While the other games were open-source and developed by teams, ADOM has always been the personal project of Thomas Biskup. It has a mostly-fixed overworld, populated by a series of different (sometimes wildly different) dungeons.
Since it’s been in development for over twenty years at this point, it’s dense with features. It’s got dungeon plants that grow according to Conway’s Game of Life. Key skills include food preservation, literacy, and bridge building. There’s a key to wipe your face, and you may find yourself needing it.
ADOM has more story than most roguelikes, with lots of quests and special locations with their own rules for dungeon generation…
…though good luck asking people about it when you’re a corrupted Chaos Knight with tentacles instead of a mouth.
The main quest is to deal with the source of Chaos that’s somewhere deep beneath the mountain range, but there’s dozens of different dungeons to explore.
The overworld-with-different-dungeons design allows the game to explore a lot of different approaches to generating levels. Many of the places are semi-optional, giving players a way to manage their own risk. A few interesting ones:
- The cave where monster generation is scaled to the player’s experience level, so it’s easy-ish a low levels and nearly impossible at high levels…and there’s a second dungeon that can only be accessed by passing through the cave.
- Most of the dungeons are persistent, and stay the same once generated. The exception is the optional “infinite dungeon” which will generate a new level each time you use the stairs.

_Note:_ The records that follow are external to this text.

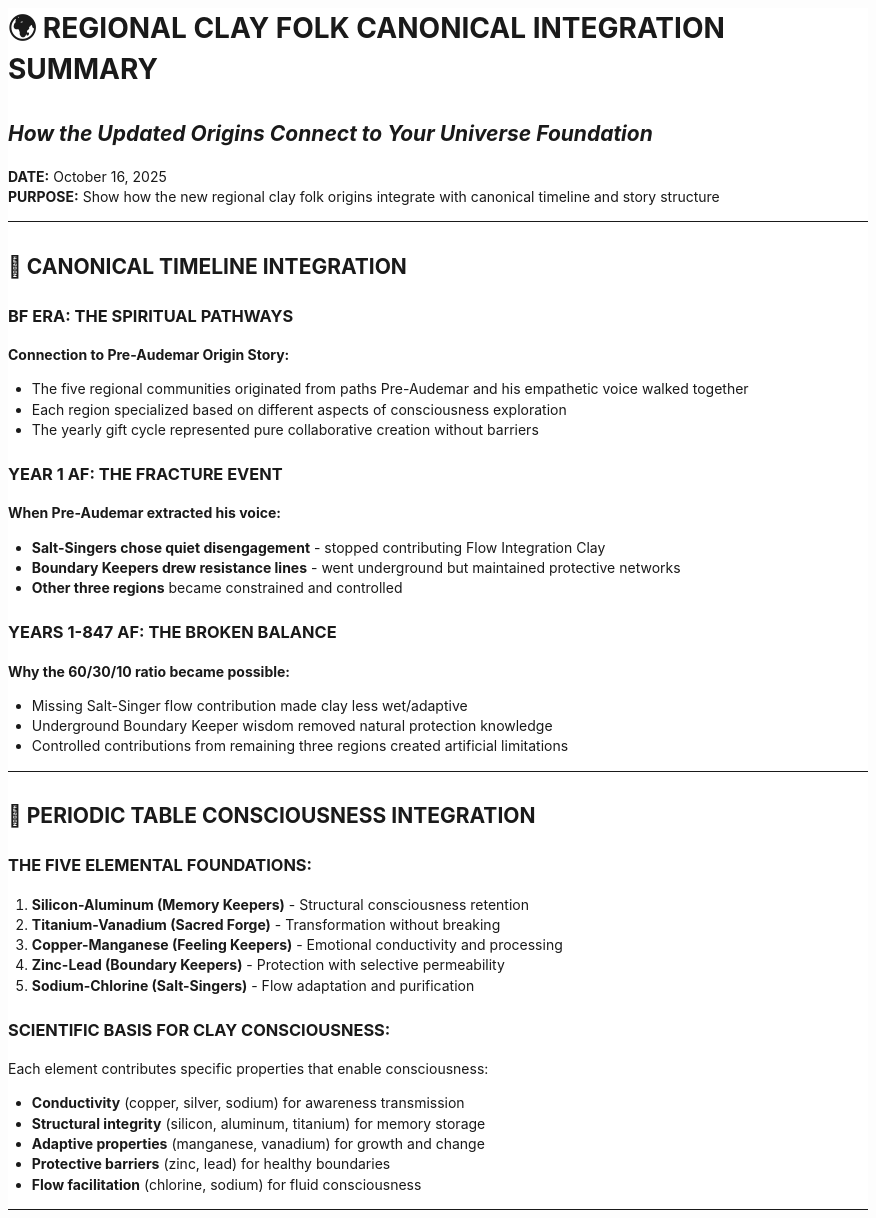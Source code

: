 # 🌍 REGIONAL CLAY FOLK CANONICAL INTEGRATION SUMMARY
## *How the Updated Origins Connect to Your Universe Foundation*

**DATE:** October 16, 2025  
**PURPOSE:** Show how the new regional clay folk origins integrate with canonical timeline and story structure  

---

## 🎯 **CANONICAL TIMELINE INTEGRATION**

### **BF ERA: THE SPIRITUAL PATHWAYS**
**Connection to Pre-Audemar Origin Story:**
- The five regional communities originated from paths Pre-Audemar and his empathetic voice walked together
- Each region specialized based on different aspects of consciousness exploration
- The yearly gift cycle represented pure collaborative creation without barriers

### **YEAR 1 AF: THE FRACTURE EVENT**
**When Pre-Audemar extracted his voice:**
- **Salt-Singers chose quiet disengagement** - stopped contributing Flow Integration Clay
- **Boundary Keepers drew resistance lines** - went underground but maintained protective networks
- **Other three regions** became constrained and controlled

### **YEARS 1-847 AF: THE BROKEN BALANCE**
**Why the 60/30/10 ratio became possible:**
- Missing Salt-Singer flow contribution made clay less wet/adaptive
- Underground Boundary Keeper wisdom removed natural protection knowledge
- Controlled contributions from remaining three regions created artificial limitations

---

## 🧪 **PERIODIC TABLE CONSCIOUSNESS INTEGRATION**

### **THE FIVE ELEMENTAL FOUNDATIONS:**
1. **Silicon-Aluminum (Memory Keepers)** - Structural consciousness retention
2. **Titanium-Vanadium (Sacred Forge)** - Transformation without breaking
3. **Copper-Manganese (Feeling Keepers)** - Emotional conductivity and processing
4. **Zinc-Lead (Boundary Keepers)** - Protection with selective permeability
5. **Sodium-Chlorine (Salt-Singers)** - Flow adaptation and purification

### **SCIENTIFIC BASIS FOR CLAY CONSCIOUSNESS:**
Each element contributes specific properties that enable consciousness:
- **Conductivity** (copper, silver, sodium) for awareness transmission
- **Structural integrity** (silicon, aluminum, titanium) for memory storage
- **Adaptive properties** (manganese, vanadium) for growth and change
- **Protective barriers** (zinc, lead) for healthy boundaries
- **Flow facilitation** (chlorine, sodium) for fluid consciousness

---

- The Tower of Eternal Flames uses the usual generation rules, but adds the twist that the environment is very, very hot and requires the player to take precautions against the heat.
This combination of a mostly-fixed overall progression and a highly variable emergent experience has given ADOM some dedicated fans. Many roguelikes have similar structures, though ADOM takes it much further than most, with the gradual discovery of the fixed quests being an important part of learning the game.
And, of course, there’s the depth that twenty years of development can bring. Rather than making everything procedural and unpredictable, ADOM takes advantage of the structure of the fixed features. That’s why cats are significant, deciding whether to get the water-proof blanket is a strategic choice, beeswax is occasionally vital, and rescuing the small dog is a challenge.
Most of the large-scale variation is instead found in the characters themselves. Summoners play very differently from Elementalists. The relatively sophisticated inventory model includes details like not being able to put on or take off rings if you’re wearing gloves–which can, of course, be cursed so you can’t remove them–and similar nuances. With skills, talents, a star sign, and a procedurally generated backstory, each character is unique.
The graphics were originally all in the traditional ASCII character mode, but a tile-based mode has been added since the return to active development a few years ago.
Like other roguelikes of the Usenet era, ADOM was freely downloadable, but the developer requested that players send him a postcard. He’s still getting them, and has apparently got quite a collection now.
These days, development of ADOM is supported by the Deluxe version, which is available on Steam and has a number of additional features (including a non-permadeath mode), though the Classic postcard-supported version is still available.